[Material provided]

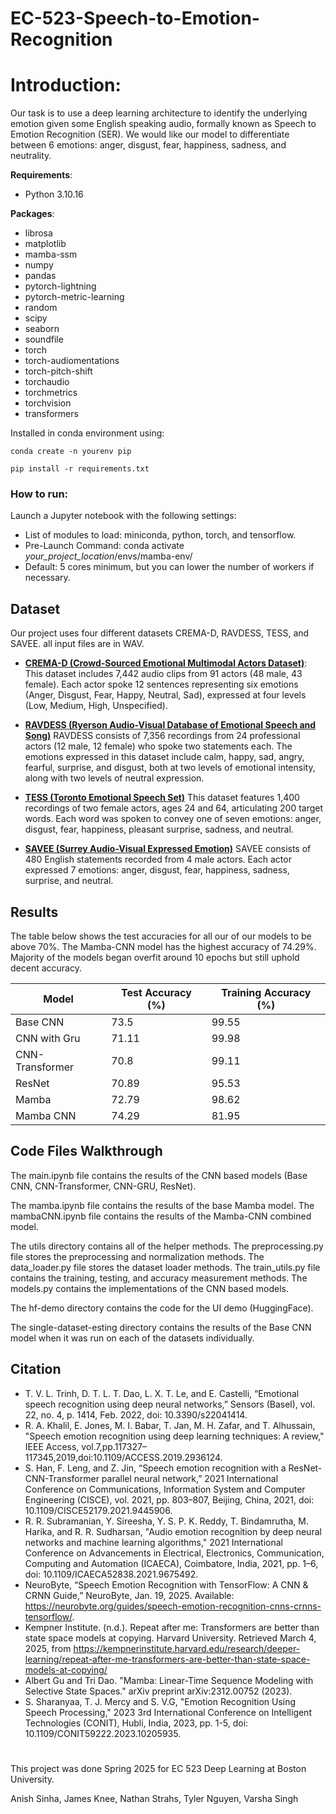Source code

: # EC-523-Speech-to-Emotion-Recognition
# Introduction:

Our task is to use a deep learning architecture to identify the underlying emotion given some English speaking audio, formally known as Speech to Emotion Recognition (SER). We would like our model to differentiate between 6 emotions: anger, disgust, fear, happiness, sadness, and neutrality.

**Requirements**:
- Python 3.10.16
  
**Packages**:
- librosa 
- matplotlib
- mamba-ssm
- numpy
- pandas
- pytorch-lightning
- pytorch-metric-learning
- random
- scipy
- seaborn
- soundfile
- torch
- torch-audiomentations
- torch-pitch-shift
- torchaudio
- torchmetrics
- torchvision
- transformers

Installed in conda environment using: 

`conda create -n yourenv pip`

`pip install -r requirements.txt`

### How to run: 

Launch a Jupyter notebook with the following settings:
- List of modules to load: miniconda, python, torch, and tensorflow.
- Pre-Launch Command: conda activate *your_project_location*/envs/mamba-env/
- Default: 5 cores minimum, but you can lower the number of workers if necessary. 


## Dataset
Our project uses four different datasets CREMA-D, RAVDESS, TESS, and SAVEE. all input files are in WAV. 

- **[CREMA-D (Crowd-Sourced Emotional Multimodal Actors Dataset)](https://www.kaggle.com/datasets/ejlok1/cremad)**:  
  This dataset includes 7,442 audio clips from 91 actors (48 male, 43 female). Each actor spoke 12 sentences representing six emotions (Anger, Disgust, Fear, Happy, Neutral, Sad), expressed at four levels (Low, Medium, High, Unspecified).

- **[RAVDESS (Ryerson Audio-Visual Database of Emotional Speech and Song)](https://www.kaggle.com/datasets/uwrfkaggler/ravdess-emotional-speech-audio)**
  RAVDESS consists of 7,356 recordings from 24 professional actors (12 male, 12 female) who spoke two statements each. The emotions expressed in this dataset include calm, happy, sad, angry, fearful, surprise, and disgust, both at two levels of emotional intensity, along with two levels of neutral expression.
  
- **[TESS (Toronto Emotional Speech Set)](https://www.kaggle.com/datasets/ejlok1/toronto-emotional-speech-set-tess)**
  This dataset features 1,400 recordings of two female actors, ages 24 and 64, articulating 200 target words. Each word was spoken to convey one of seven emotions: anger, disgust, fear, happiness, pleasant surprise, sadness, and neutral. 

- **[SAVEE (Surrey Audio-Visual Expressed Emotion)](https://www.kaggle.com/datasets/ejlok1/surrey-audiovisual-expressed-emotion-savee)**
  SAVEE consists of 480 English statements recorded from 4 male actors. Each actor expressed 7 emotions: anger, disgust, fear, happiness, sadness, surprise, and neutral. 

## Results

The table below shows the test accuracies for all our of our models to be above 70%. The Mamba-CNN model has the highest accuracy of 74.29%. Majority of the models began overfit around 10 epochs but still uphold decent accuracy. 

| Model  | Test Accuracy (%) | Training Accuracy (%) |
| ------------- | ------------- | ------------- |
| Base CNN  | 73.5  | 99.55  |
| CNN with Gru  | 71.11  | 99.98  |
| CNN-Transformer  | 70.8  | 99.11  |
| ResNet  | 70.89  | 95.53  |
| Mamba  | 72.79  | 98.62  |
| Mamba CNN | 74.29 | 81.95 | 

## Code Files Walkthrough
The main.ipynb file contains the results of the CNN based models (Base CNN, CNN-Transformer, CNN-GRU, ResNet).

The mamba.ipynb file contains the results of the base Mamba model. The mambaCNN.ipynb file contains the results of the Mamba-CNN combined model.

The utils directory contains all of the helper methods. The preprocessing.py file stores the preprocessing and normalization methods. The data_loader.py file stores the dataset loader methods. The train_utils.py file contains the training, testing, and accuracy measurement methods. The models.py contains the implementations of the CNN based models.

The hf-demo directory contains the code for the UI demo (HuggingFace).

The single-dataset-esting directory contains the results of the Base CNN model when it was run on each of the datasets individually.

## Citation
-  T. V. L. Trinh, D. T. L. T. Dao, L. X. T. Le, and E. Castelli, “Emotional speech recognition using deep neural networks,” Sensors (Basel), vol. 22, no. 4, p. 1414, Feb. 2022, doi: 10.3390/s22041414. 
- R. A. Khalil, E. Jones, M. I. Babar, T. Jan, M. H. Zafar, and T. Alhussain, "Speech emotion recognition using deep learning techniques: A review," IEEE Access, vol.7,pp.117327–117345,2019,doi:10.1109/ACCESS.2019.2936124.
- S. Han, F. Leng, and Z. Jin, “Speech emotion recognition with a ResNet-CNN-Transformer parallel neural network,” 2021 International Conference on Communications, Information System and Computer Engineering (CISCE), vol. 2021, pp. 803–807, Beijing, China, 2021, doi: 10.1109/CISCE52179.2021.9445906.
- R. R. Subramanian, Y. Sireesha, Y. S. P. K. Reddy, T. Bindamrutha, M. Harika, and R. R. Sudharsan, "Audio emotion recognition by deep neural networks and machine learning algorithms," 2021 International Conference on Advancements in Electrical, Electronics, Communication, Computing and Automation (ICAECA), Coimbatore, India, 2021, pp. 1–6, doi: 10.1109/ICAECA52838.2021.9675492.
- NeuroByte, “Speech Emotion Recognition with TensorFlow: A CNN & CRNN Guide,” NeuroByte, Jan. 19, 2025. Available: https://neurobyte.org/guides/speech-emotion-recognition-cnns-crnns-tensorflow/. 
- Kempner Institute. (n.d.). Repeat after me: Transformers are better than state space models at copying. Harvard University. Retrieved March 4, 2025, from https://kempnerinstitute.harvard.edu/research/deeper-learning/repeat-after-me-transformers-are-better-than-state-space-models-at-copying/
- Albert Gu and Tri Dao. "Mamba: Linear-Time Sequence Modeling with Selective State Spaces." arXiv preprint arXiv:2312.00752 (2023).
- S. Sharanyaa, T. J. Mercy and S. V.G, "Emotion Recognition Using Speech Processing," 2023 3rd International Conference on Intelligent Technologies (CONIT), Hubli, India, 2023, pp. 1-5, doi: 10.1109/CONIT59222.2023.10205935. 


# 

This project was done Spring 2025 for EC 523 Deep Learning at Boston University. 

Anish Sinha, James Knee, Nathan Strahs, Tyler Nguyen, Varsha Singh
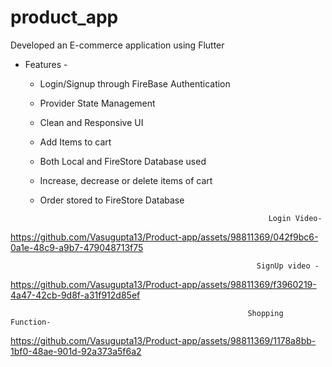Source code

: # product_app

Developed an E-commerce application using Flutter

* Features -
  - Login/Signup through FireBase Authentication
  - Provider State Management
  - Clean and Responsive UI
  - Add Items to cart
  - Both Local and FireStore Database used
  - Increase, decrease or delete items of cart
  - Order stored to FireStore Database

                                                           Login Video-
    

https://github.com/Vasugupta13/Product-app/assets/98811369/042f9bc6-0a1e-48c9-a9b7-479048713f75

                                                           SignUp video - 


https://github.com/Vasugupta13/Product-app/assets/98811369/f3960219-4a47-42cb-9d8f-a31f912d85ef

                                                         Shopping Function-
           

https://github.com/Vasugupta13/Product-app/assets/98811369/1178a8bb-1bf0-48ae-901d-92a373a5f6a2

                                         
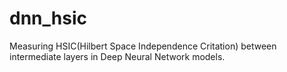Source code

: # dnn_hsic

Measuring HSIC(Hilbert Space Independence Critation) between intermediate layers in Deep Neural Network models.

[/Material provided]

**Work to complete:**
Pictures don't belong in the copy. Restate all the entries exactly.

**Reply to the task:**
Source code

: # EC-523-Speech-to-Emotion-Recognition
# Introduction:

Our task is to use a deep learning architecture to identify the underlying emotion given some English speaking audio, formally known as Speech to Emotion Recognition (SER). We would like our model to differentiate between 6 emotions: anger, disgust, fear, happiness, sadness, and neutrality.

**Requirements**:
- Python 3.10.16
  
**Packages**:
- librosa 
- matplotlib
- mamba-ssm
- numpy
- pandas
- pytorch-lightning
- pytorch-metric-learning
- random
- scipy
- seaborn
- soundfile
- torch
- torch-audiomentations
- torch-pitch-shift
- torchaudio
- torchmetrics
- torchvision
- transformers

Installed in conda environment using: 

`conda create -n yourenv pip`

`pip install -r requirements.txt`

### How to run: 

Launch a Jupyter notebook with the following settings:
- List of modules to load: miniconda, python, torch, and tensorflow.
- Pre-Launch Command: conda activate *your_project_location*/envs/mamba-env/
- Default: 5 cores minimum, but you can lower the number of workers if necessary. 


## Dataset
Our project uses four different datasets CREMA-D, RAVDESS, TESS, and SAVEE. all input files are in WAV. 

- **[CREMA-D (Crowd-Sourced Emotional Multimodal Actors Dataset)](https://www.kaggle.com/datasets/ejlok1/cremad)**:  
  This dataset includes 7,442 audio clips from 91 actors (48 male, 43 female). Each actor spoke 12 sentences representing six emotions (Anger, Disgust, Fear, Happy, Neutral, Sad), expressed at four levels (Low, Medium, High, Unspecified).

- **[RAVDESS (Ryerson Audio-Visual Database of Emotional Speech and Song)](https://www.kaggle.com/datasets/uwrfkaggler/ravdess-emotional-speech-audio)**
  RAVDESS consists of 7,356 recordings from 24 professional actors (12 male, 12 female) who spoke two statements each. The emotions expressed in this dataset include calm, happy, sad, angry, fearful, surprise, and disgust, both at two levels of emotional intensity, along with two levels of neutral expression.
  
- **[TESS (Toronto Emotional Speech Set)](https://www.kaggle.com/datasets/ejlok1/toronto-emotional-speech-set-tess)**
  This dataset features 1,400 recordings of two female actors, ages 24 and 64, articulating 200 target words. Each word was spoken to convey one of seven emotions: anger, disgust, fear, happiness, pleasant surprise, sadness, and neutral. 

- **[SAVEE (Surrey Audio-Visual Expressed Emotion)](https://www.kaggle.com/datasets/ejlok1/surrey-audiovisual-expressed-emotion-savee)**
  SAVEE consists of 480 English statements recorded from 4 male actors. Each actor expressed 7 emotions: anger, disgust, fear, happiness, sadness, surprise, and neutral. 

## Results

The table below shows the test accuracies for all our of our models to be above 70%. The Mamba-CNN model has the highest accuracy of 74.29%. Majority of the models began overfit around 10 epochs but still uphold decent accuracy. 

| Model  | Test Accuracy (%) | Training Accuracy (%) |
| ------------- | ------------- | ------------- |
| Base CNN  | 73.5  | 99.55  |
| CNN with Gru  | 71.11  | 99.98  |
| CNN-Transformer  | 70.8  | 99.11  |
| ResNet  | 70.89  | 95.53  |
| Mamba  | 72.79  | 98.62  |
| Mamba CNN | 74.29 | 81.95 | 

## Code Files Walkthrough
The main.ipynb file contains the results of the CNN based models (Base CNN, CNN-Transformer, CNN-GRU, ResNet).

The mamba.ipynb file contains the results of the base Mamba model. The mambaCNN.ipynb file contains the results of the Mamba-CNN combined model.

The utils directory contains all of the helper methods. The preprocessing.py file stores the preprocessing and normalization methods. The data_loader.py file stores the dataset loader methods. The train_utils.py file contains the training, testing, and accuracy measurement methods. The models.py contains the implementations of the CNN based models.

The hf-demo directory contains the code for the UI demo (HuggingFace).

The single-dataset-esting directory contains the results of the Base CNN model when it was run on each of the datasets individually.

## Citation
-  T. V. L. Trinh, D. T. L. T. Dao, L. X. T. Le, and E. Castelli, “Emotional speech recognition using deep neural networks,” Sensors (Basel), vol. 22, no. 4, p. 1414, Feb. 2022, doi: 10.3390/s22041414. 
- R. A. Khalil, E. Jones, M. I. Babar, T. Jan, M. H. Zafar, and T. Alhussain, "Speech emotion recognition using deep learning techniques: A review," IEEE Access, vol.7,pp.117327–117345,2019,doi:10.1109/ACCESS.2019.2936124.
- S. Han, F. Leng, and Z. Jin, “Speech emotion recognition with a ResNet-CNN-Transformer parallel neural network,” 2021 International Conference on Communications, Information System and Computer Engineering (CISCE), vol. 2021, pp. 803–807, Beijing, China, 2021, doi: 10.1109/CISCE52179.2021.9445906.
- R. R. Subramanian, Y. Sireesha, Y. S. P. K. Reddy, T. Bindamrutha, M. Harika, and R. R. Sudharsan, "Audio emotion recognition by deep neural networks and machine learning algorithms," 2021 International Conference on Advancements in Electrical, Electronics, Communication, Computing and Automation (ICAECA), Coimbatore, India, 2021, pp. 1–6, doi: 10.1109/ICAECA52838.2021.9675492.
- NeuroByte, “Speech Emotion Recognition with TensorFlow: A CNN & CRNN Guide,” NeuroByte, Jan. 19, 2025. Available: https://neurobyte.org/guides/speech-emotion-recognition-cnns-crnns-tensorflow/. 
- Kempner Institute. (n.d.). Repeat after me: Transformers are better than state space models at copying. Harvard University. Retrieved March 4, 2025, from https://kempnerinstitute.harvard.edu/research/deeper-learning/repeat-after-me-transformers-are-better-than-state-space-models-at-copying/
- Albert Gu and Tri Dao. "Mamba: Linear-Time Sequence Modeling with Selective State Spaces." arXiv preprint arXiv:2312.00752 (2023).
- S. Sharanyaa, T. J. Mercy and S. V.G, "Emotion Recognition Using Speech Processing," 2023 3rd International Conference on Intelligent Technologies (CONIT), Hubli, India, 2023, pp. 1-5, doi: 10.1109/CONIT59222.2023.10205935. 


# 

This project was done Spring 2025 for EC 523 Deep Learning at Boston University. 

Anish Sinha, James Knee, Nathan Strahs, Tyler Nguyen, Varsha Singh
Source code

: # product_app

Developed an E-commerce application using Flutter

* Features -
  - Login/Signup through FireBase Authentication
  - Provider State Management
  - Clean and Responsive UI
  - Add Items to cart
  - Both Local and FireStore Database used
  - Increase, decrease or delete items of cart
  - Order stored to FireStore Database

                                                           Login Video-
    

https://github.com/Vasugupta13/Product-app/assets/98811369/042f9bc6-0a1e-48c9-a9b7-479048713f75

                                                           SignUp video - 


https://github.com/Vasugupta13/Product-app/assets/98811369/f3960219-4a47-42cb-9d8f-a31f912d85ef

                                                         Shopping Function-
           

https://github.com/Vasugupta13/Product-app/assets/98811369/1178a8bb-1bf0-48ae-901d-92a373a5f6a2

                                         
Source code

: # dnn_hsic

Measuring HSIC(Hilbert Space Independence Critation) between intermediate layers in Deep Neural Network models.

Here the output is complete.